Bir başka önerim ise benim her gün yapmaya çalıştığım kısa bir egzersiz – bedenime sevgi saptamak. Fiilen zaten bedenim benim bir yansımam, kendime temas ettiğim yerim, evim aynı zamanda. Dolayısıyla bedenime sevgi verirken aslında kendime sevgi veriyorum bununla beraber. Hepimizin yapması gereken bir şey. Jurnal hayatta başkalarına sevgimizi vermeyi faal olarak yapıyoruz fakat kendimizi unutabiliyoruz. Bedenime beni sağlıkla taşıdığı için, hayatımdaki her şeyi yapmaya olanak sağladığı için teşekkür ediyorum hareketlerimle… sarılıyorum kendime, kollarımı okşayıp sevgi veriyorum kendime. Bunu da 7 aylık kızımın karşı yapıyorum ve ona da söylüyorum – iyi oysa varsın diye ve öpücükler yolluyorum ellerimle. Bayılıyor buna, şimdiden kendini sevmenin önemini ona anlatmaya çalışıyorum.  Bu bununla beraber bir şükretme egzersizi; sağlığıma şükrediyorum, uyandığıma, aileme, barınacak bir evim olduğuna… 

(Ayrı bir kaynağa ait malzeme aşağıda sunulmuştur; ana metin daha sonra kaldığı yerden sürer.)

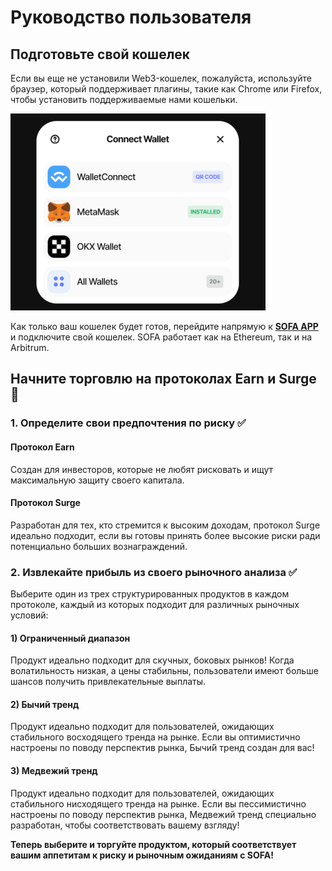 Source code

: # Руководство пользователя

## Подготовьте свой кошелек

Если вы еще не установили Web3-кошелек, пожалуйста, используйте браузер, который поддерживает плагины, такие как Chrome или Firefox, чтобы установить поддерживаемые нами кошельки.

![](../../static/X26obcTsxo9MvXxLWr1uQh1psFg.png)

Как только ваш кошелек будет готов, перейдите напрямую к [**SOFA APP**](https://earn.sofa.org/products) и подключите свой кошелек. SOFA работает как на Ethereum, так и на Arbitrum.

## Начните торговлю на протоколах Earn и Surge 📢

### 1. Определите свои предпочтения по риску ✅

#### **Протокол Earn**

Создан для инвесторов, которые не любят рисковать и ищут максимальную защиту своего капитала.

#### **Протокол Surge**

Разработан для тех, кто стремится к высоким доходам, протокол Surge идеально подходит, если вы готовы принять более высокие риски ради потенциально больших вознаграждений.

### 2. Извлекайте прибыль из своего рыночного анализа ✅

Выберите один из трех структурированных продуктов в каждом протоколе, каждый из которых подходит для различных рыночных условий:

#### 1) Ограниченный диапазон

Продукт идеально подходит для скучных, боковых рынков! Когда волатильность низкая, а цены стабильны, пользователи имеют больше шансов получить привлекательные выплаты.

#### 2) Бычий тренд

Продукт идеально подходит для пользователей, ожидающих стабильного восходящего тренда на рынке. Если вы оптимистично настроены по поводу перспектив рынка, Бычи́й тренд создан для вас!

#### 3) Медвежий тренд 

Продукт идеально подходит для пользователей, ожидающих стабильного нисходящего тренда на рынке. Если вы пессимистично настроены по поводу перспектив рынка, Медвежий тренд специально разработан, чтобы соответствовать вашему взгляду!

**Теперь выберите и торгуйте продуктом, который соответствует вашим аппетитам к риску и рыночным ожиданиям с SOFA!**
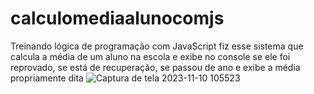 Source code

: # calculomediaalunocomjs
Treinando lógica de programação com JavaScript fiz esse sistema que calcula a média de um aluno na escola e exibe no console se ele foi reprovado, se está de recuperação, se passou de ano e exibe a média propriamente dita
![Captura de tela 2023-11-10 105523](https://github.com/EliaxZen/calculomediaalunocomjs/assets/132005740/4d17297a-8cd0-4ef9-a803-654e269c99a3)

Dans ve hareket terapisi: “Ben buradayım ve önemliyim” demenin en özgür hali

Son olarak pandemi ile birlikte artan çocuk hareketsizliğine ve dijital bağımlılıklara alternatif sunabilmek için çocukluğumuzda koltuk minderleri ile kurduğumuz oyunlara çok benzer bir koltuk yarattın. Bunun ortaya çıkışı nasıl oldu? Pandemi döneminde çocuklarınla geçirdiğin zamanın bunda etkisi oldu mu?

YAYALARA AIT Play Couch adını verdiğim hem açık uçlu bir oyuncak ayrıca de bir koltuk olan ürünü içeri almamak benim için çok heyecan verici. Bu zaten yurt dışına var olan, çok oturmuş bir konsept, Amerika, Avustralya ve Kanada’da fazla popüler bir mahsul. Benim için çocuk gelişimi vizyonumun bir yansıması. Ben açık uçlu oyuncakların faydasına inanan biriyim, çocukların hayal dünyasını geliştirdiğini bütün çalışmalar gösteriyor. YAYALARA AIT Play Couch da modüler 8 sünger bloktan oluşuyor, dev lego parçaları gibi düşünebilirsiniz. En herzamanki formda sıcacık bir koltuk olarak birleştirebilirsiniz, lakin başlıca eğlencesi blokları istediğiniz şekillerde birleştirip öbür oyunlar, yani hayaller hazırlamak. Bir gün bir uzaktan mekiği, bir gün bir kale, ertesi gün bir volkan olabilir. Hayal dünyasını geliştiren oyuncaklar da çocukların problem çözme, düşünce üretme gibi becerilerini geliştiriyor. Çocuklar oyun oynarken kesin bir amaçla değil, serbest olarak oyun oynuyor. diğer taraftan kale veya çadır gibi şekiller oluşturulduğunda, çocuklar için bir tehlikesiz alan hissi veriyor. Hangimiz koltukların arasında çarşaflarla oynamadık oysa? Kendi özel alanımız gibi olurdu orası. Play Couch da bu hissi veriyor çocuklara. üstelik süngerlerden oluştuğu için zıplayıp enerji atmak için de ideal bir oyun alanı. Pandemide çocukları olan arkadaşlarımdan en sık duyduğum dert aktif olamamak, ekran bağımlılığı, bezginlik… Play Couch bunların hepsine artı bir alternatif sunuyor.